DiCaprio plays an aimless American looking for adventure in an aimless movie without much adventure (at least, not much adventure that won’t remind viewers of much better and more exciting adventures). He’s in Bangkok when he’s given a map to a beautiful secluded beach, meets a French couple (Ledoyen, Canet), and invites them along to discover a slice of paradise…but, of course, the blissful times cannot last, not with the sharks in the water, the heavily-armed cannabis farmers, and the commune of fellow travelers led by Machiavellian dictator Swinton. More a collection of barely-credible incidents than a consistent or meaningful story; the film seems primed to deliver a moral lesson like a hammer upon its narcissistic, off-putting “hero,” but never gets around to it, and after the tacked-on upbeat denouement, there’s no sense that he’s been changed at all by the experience.

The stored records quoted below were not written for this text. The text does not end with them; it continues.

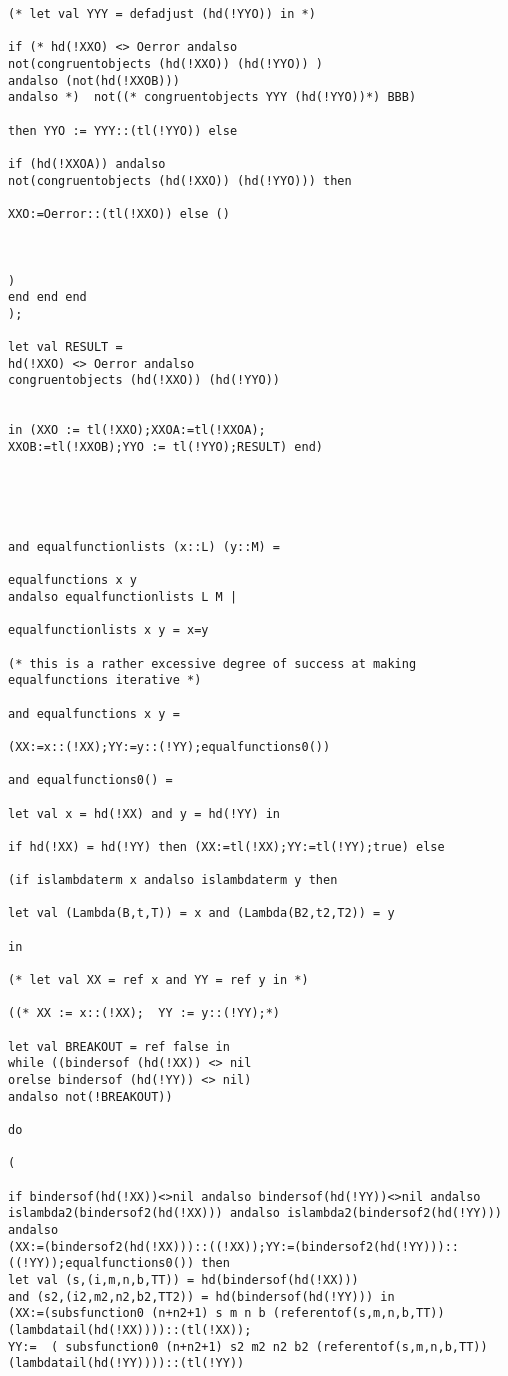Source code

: \documentclass[12pt]{article}
\begin{document}
\begin{verbatim}
(* let val YYY = defadjust (hd(!YYO)) in *)

if (* hd(!XXO) <> Oerror andalso 
not(congruentobjects (hd(!XXO)) (hd(!YYO)) )
andalso (not(hd(!XXOB)))
andalso *)  not((* congruentobjects YYY (hd(!YYO))*) BBB)

then YYO := YYY::(tl(!YYO)) else 

if (hd(!XXOA)) andalso 
not(congruentobjects (hd(!XXO)) (hd(!YYO))) then

XXO:=Oerror::(tl(!XXO)) else ()

 

)
end end end
);
 
let val RESULT = 
hd(!XXO) <> Oerror andalso
congruentobjects (hd(!XXO)) (hd(!YYO)) 


in (XXO := tl(!XXO);XXOA:=tl(!XXOA);
XXOB:=tl(!XXOB);YYO := tl(!YYO);RESULT) end)
 




and equalfunctionlists (x::L) (y::M) =

equalfunctions x y
andalso equalfunctionlists L M |

equalfunctionlists x y = x=y

(* this is a rather excessive degree of success at making
equalfunctions iterative *)

and equalfunctions x y =

(XX:=x::(!XX);YY:=y::(!YY);equalfunctions0())

and equalfunctions0() =

let val x = hd(!XX) and y = hd(!YY) in

if hd(!XX) = hd(!YY) then (XX:=tl(!XX);YY:=tl(!YY);true) else

(if islambdaterm x andalso islambdaterm y then

let val (Lambda(B,t,T)) = x and (Lambda(B2,t2,T2)) = y

in

(* let val XX = ref x and YY = ref y in *)

((* XX := x::(!XX);  YY := y::(!YY);*)

let val BREAKOUT = ref false in
while ((bindersof (hd(!XX)) <> nil 
orelse bindersof (hd(!YY)) <> nil) 
andalso not(!BREAKOUT))

do

(

if bindersof(hd(!XX))<>nil andalso bindersof(hd(!YY))<>nil andalso
islambda2(bindersof2(hd(!XX))) andalso islambda2(bindersof2(hd(!YY))) andalso
(XX:=(bindersof2(hd(!XX)))::((!XX));YY:=(bindersof2(hd(!YY)))::((!YY));equalfunctions0()) then
let val (s,(i,m,n,b,TT)) = hd(bindersof(hd(!XX)))
and (s2,(i2,m2,n2,b2,TT2)) = hd(bindersof(hd(!YY))) in 
(XX:=(subsfunction0 (n+n2+1) s m n b (referentof(s,m,n,b,TT))(lambdatail(hd(!XX))))::(tl(!XX));
YY:=  ( subsfunction0 (n+n2+1) s2 m2 n2 b2 (referentof(s,m,n,b,TT))   (lambdatail(hd(!YY))))::(tl(!YY)) 


\end{verbatim}
\end{document}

Ledoyen makes for a vacant love interest, a mere prop with a pretty face to give DiCaprio something to obsess over until she “becomes his,” and then go all-but-forgotten when things start spiraling out of control. During that spiral in the back half, paranoia runs astray with too many aggressive, stylized hallucinations/fantasies, including a temporary transition into retro-video-game visuals(!), but to what purpose or gain? The scenery and soundtrack are the only things in this confused movie that could fairly be described as “idyllic.” Script by John Hodge, based on the first novel from future-filmmaker Alex Garland.